The Marcoses not only ransacked the economy, they also flaunted their loot to the world


We’re 3 years shy of the 50th anniversary of Marcos’ Martial Law declaration. Yet so many myths about the Marcoses still abound.

One is that Marcos supposedly holds the Guinness World Record for “World’s Most Brilliant President in History.”

Although that one’s false, Marcos does have a legitimate Guinness World Record to his name: “Greatest Robbery of a Government” to the tune of $5 billion to $10 billion. This record has yet to be beaten.

You might wonder: why such a wide estimate of the Marcos plunder?

Part of the reason is that, to this day, it’s hard to pin down the true extent of corruption during the Martial Law years. Corruption then was so rampant not just in the public sector but also – more insidiously – in the private sector.

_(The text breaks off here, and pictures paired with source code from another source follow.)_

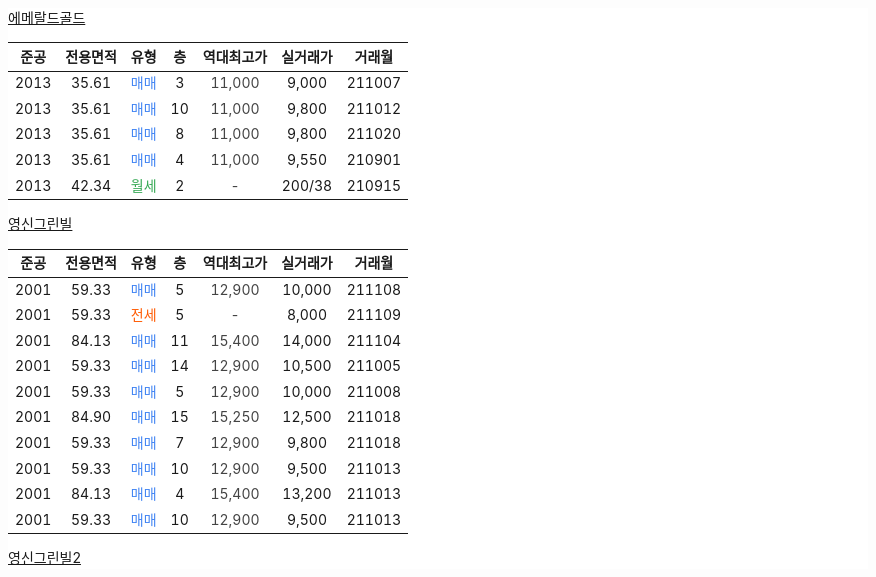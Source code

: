<script async src="//pagead2.googlesyndication.com/pagead/js/adsbygoogle.js"></script>

<ins class="adsbygoogle"
     style="display:block"
     data-ad-client="ca-pub-2446590836940007"
     data-ad-slot="1659523306"
     data-ad-format="auto"
     data-full-width-responsive="true"></ins>
<script>
(adsbygoogle = window.adsbygoogle || []).push({});
</script>


[에메랄드골드](https://search.naver.com/search.naver?query=%EC%A0%84%EB%9D%BC%EB%82%A8%EB%8F%84+%EB%AA%A9%ED%8F%AC%EC%8B%9C+%EC%98%A5%EC%95%94%EB%8F%99+%EC%97%90%EB%A9%94%EB%9E%84%EB%93%9C%EA%B3%A8%EB%93%9C)

|준공|전용면적|유형|층|역대최고가|실거래가|거래월|
|:---:|:---:|:---:|:---:|:---:|:---:|:---:|
|2013|35.61|<span style="color:#4285f3">매매</span>|3|<span style="color:#444444">11,000</span>|9,000|211007|
|2013|35.61|<span style="color:#4285f3">매매</span>|10|<span style="color:#444444">11,000</span>|9,800|211012|
|2013|35.61|<span style="color:#4285f3">매매</span>|8|<span style="color:#444444">11,000</span>|9,800|211020|
|2013|35.61|<span style="color:#4285f3">매매</span>|4|<span style="color:#444444">11,000</span>|9,550|210901|
|2013|42.34|<span style="color:#34a853">월세</span>|2|<span style="color:#444444">-</span>|200/38|210915|

[영신그린빌](https://search.naver.com/search.naver?query=%EC%A0%84%EB%9D%BC%EB%82%A8%EB%8F%84+%EB%AA%A9%ED%8F%AC%EC%8B%9C+%EC%98%A5%EC%95%94%EB%8F%99+%EC%98%81%EC%8B%A0%EA%B7%B8%EB%A6%B0%EB%B9%8C)

|준공|전용면적|유형|층|역대최고가|실거래가|거래월|
|:---:|:---:|:---:|:---:|:---:|:---:|:---:|
|2001|59.33|<span style="color:#4285f3">매매</span>|5|<span style="color:#444444">12,900</span>|10,000|211108|
|2001|59.33|<span style="color:#ff5a00">전세</span>|5|<span style="color:#444444">-</span>|8,000|211109|
|2001|84.13|<span style="color:#4285f3">매매</span>|11|<span style="color:#444444">15,400</span>|14,000|211104|
|2001|59.33|<span style="color:#4285f3">매매</span>|14|<span style="color:#444444">12,900</span>|10,500|211005|
|2001|59.33|<span style="color:#4285f3">매매</span>|5|<span style="color:#444444">12,900</span>|10,000|211008|
|2001|84.90|<span style="color:#4285f3">매매</span>|15|<span style="color:#444444">15,250</span>|12,500|211018|
|2001|59.33|<span style="color:#4285f3">매매</span>|7|<span style="color:#444444">12,900</span>|9,800|211018|
|2001|59.33|<span style="color:#4285f3">매매</span>|10|<span style="color:#444444">12,900</span>|9,500|211013|
|2001|84.13|<span style="color:#4285f3">매매</span>|4|<span style="color:#444444">15,400</span>|13,200|211013|
|2001|59.33|<span style="color:#4285f3">매매</span>|10|<span style="color:#444444">12,900</span>|9,500|211013|

[영신그린빌2](https://search.naver.com/search.naver?query=%EC%A0%84%EB%9D%BC%EB%82%A8%EB%8F%84+%EB%AA%A9%ED%8F%AC%EC%8B%9C+%EC%98%A5%EC%95%94%EB%8F%99+%EC%98%81%EC%8B%A0%EA%B7%B8%EB%A6%B0%EB%B9%8C2)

In this article let’s look back at the horrific scale of corruption during the Marcos years.

“We practically own everything”

By no means did Marcos invent corruption. But you might say he perfected it.

When we talk of corruption in government we commonly think of bribes, rigged biddings, and kickbacks in overpriced public projects.

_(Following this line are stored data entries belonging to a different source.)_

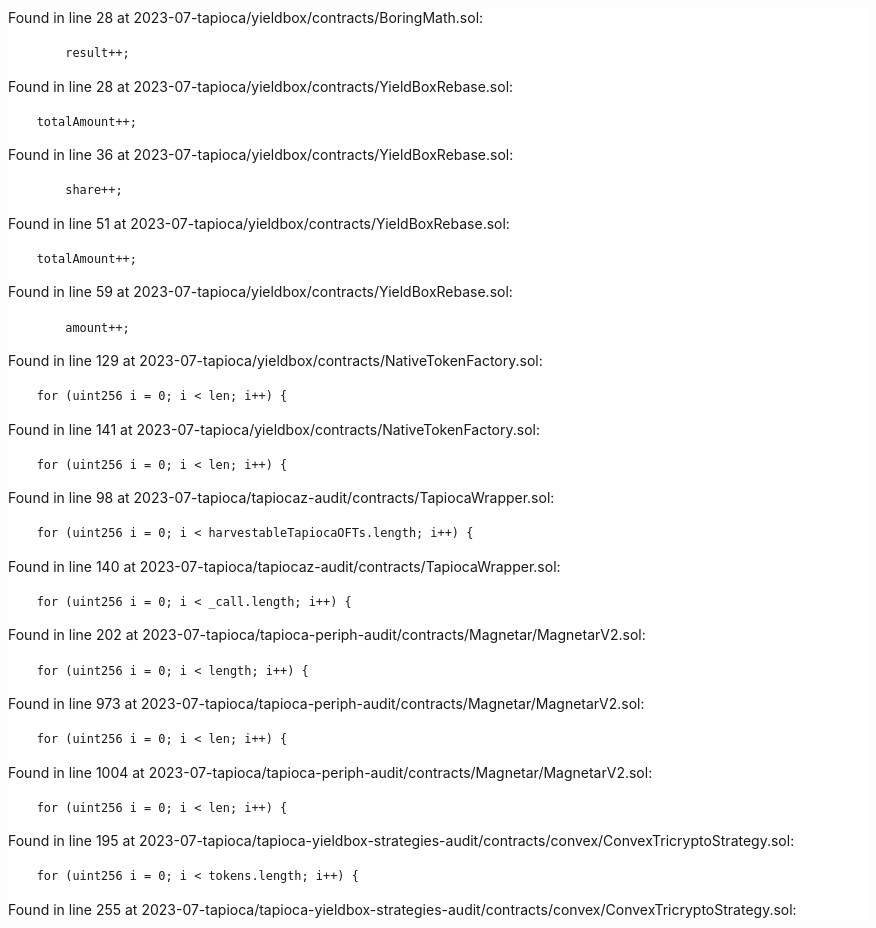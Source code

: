 
Found in line 28 at 2023-07-tapioca/yieldbox/contracts/BoringMath.sol:

            result++;


Found in line 28 at 2023-07-tapioca/yieldbox/contracts/YieldBoxRebase.sol:

        totalAmount++;


Found in line 36 at 2023-07-tapioca/yieldbox/contracts/YieldBoxRebase.sol:

            share++;


Found in line 51 at 2023-07-tapioca/yieldbox/contracts/YieldBoxRebase.sol:

        totalAmount++;


Found in line 59 at 2023-07-tapioca/yieldbox/contracts/YieldBoxRebase.sol:

            amount++;


Found in line 129 at 2023-07-tapioca/yieldbox/contracts/NativeTokenFactory.sol:

        for (uint256 i = 0; i < len; i++) {


Found in line 141 at 2023-07-tapioca/yieldbox/contracts/NativeTokenFactory.sol:

        for (uint256 i = 0; i < len; i++) {


Found in line 98 at 2023-07-tapioca/tapiocaz-audit/contracts/TapiocaWrapper.sol:

        for (uint256 i = 0; i < harvestableTapiocaOFTs.length; i++) {


Found in line 140 at 2023-07-tapioca/tapiocaz-audit/contracts/TapiocaWrapper.sol:

        for (uint256 i = 0; i < _call.length; i++) {


Found in line 202 at 2023-07-tapioca/tapioca-periph-audit/contracts/Magnetar/MagnetarV2.sol:

        for (uint256 i = 0; i < length; i++) {


Found in line 973 at 2023-07-tapioca/tapioca-periph-audit/contracts/Magnetar/MagnetarV2.sol:

        for (uint256 i = 0; i < len; i++) {


Found in line 1004 at 2023-07-tapioca/tapioca-periph-audit/contracts/Magnetar/MagnetarV2.sol:

        for (uint256 i = 0; i < len; i++) {


Found in line 195 at 2023-07-tapioca/tapioca-yieldbox-strategies-audit/contracts/convex/ConvexTricryptoStrategy.sol:

        for (uint256 i = 0; i < tokens.length; i++) {


Found in line 255 at 2023-07-tapioca/tapioca-yieldbox-strategies-audit/contracts/convex/ConvexTricryptoStrategy.sol:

Sure, Marcos did his share of “traditional” corruption. But during Martial Law he wielded a trump card: absolute power. His regime’s subsequent corruption proved just as absolute.

To begin with, Marcos forcibly took over the businesses of political rivals like the Lopezes.

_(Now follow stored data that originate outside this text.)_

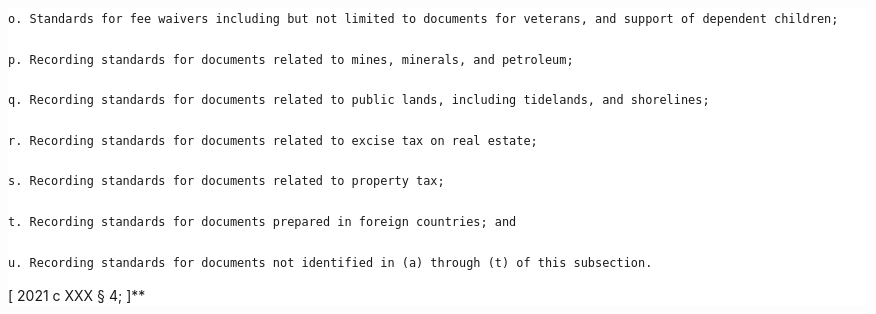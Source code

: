    o. Standards for fee waivers including but not limited to documents for veterans, and support of dependent children;

    p. Recording standards for documents related to mines, minerals, and petroleum;

    q. Recording standards for documents related to public lands, including tidelands, and shorelines;

    r. Recording standards for documents related to excise tax on real estate;

    s. Recording standards for documents related to property tax;

    t. Recording standards for documents prepared in foreign countries; and

    u. Recording standards for documents not identified in (a) through (t) of this subsection.


[ 2021 c XXX § 4; ]**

Meralco at one point was taken over by Imelda’s brother Kokoy Romualdez, who mismanaged and drained the company of its finances.

In fact, the expense of Imelda’s birthday celebration in Leyte in 1974 was shouldered by Meralco, and the company’s catering – including staff, silverware, and china – were flown from Manila all the way to Leyte using Meralco’s private planes. By the way, Imee Marcos’ fake graduation ceremony from UP Law was also staged at the Meralco Theater.

While he stamped out the opposition, Marcos appointed key cronies (friends and relatives) to monopolize key industries, thus forming the backbone of so-called “crony capitalism.”

To name a few of these captured industries, bananas were monopolized by Antonio Floirendo, sugar by Roberto Benedicto, and coconuts by Eduardo “Danding” Cojuangco.

Marcos also routinely issued presidential decrees that granted special privileges to his cronies.

For instance, Lucio Tan secured from Marcos substantial concessions for his beer and cigarette manufacturing businesses. Retail magnates Benny and Glecy Tantoco operated those famous duty-free shops.

Juan Ponce Enrile, whose staged assassination attempt was used to justify Martial Law, enjoyed several concessions in the logging industry.

Herminio Disini, aside from monopolizing the importation of cigarette filters, also brokered the construction of the useless Bataan Nuclear Power Plant and received $50 million in commissions (Marcos himself got $30 million out of that deal).  

Special levies, in lieu of regular taxes, fattened the pockets of Marcos and his cronies.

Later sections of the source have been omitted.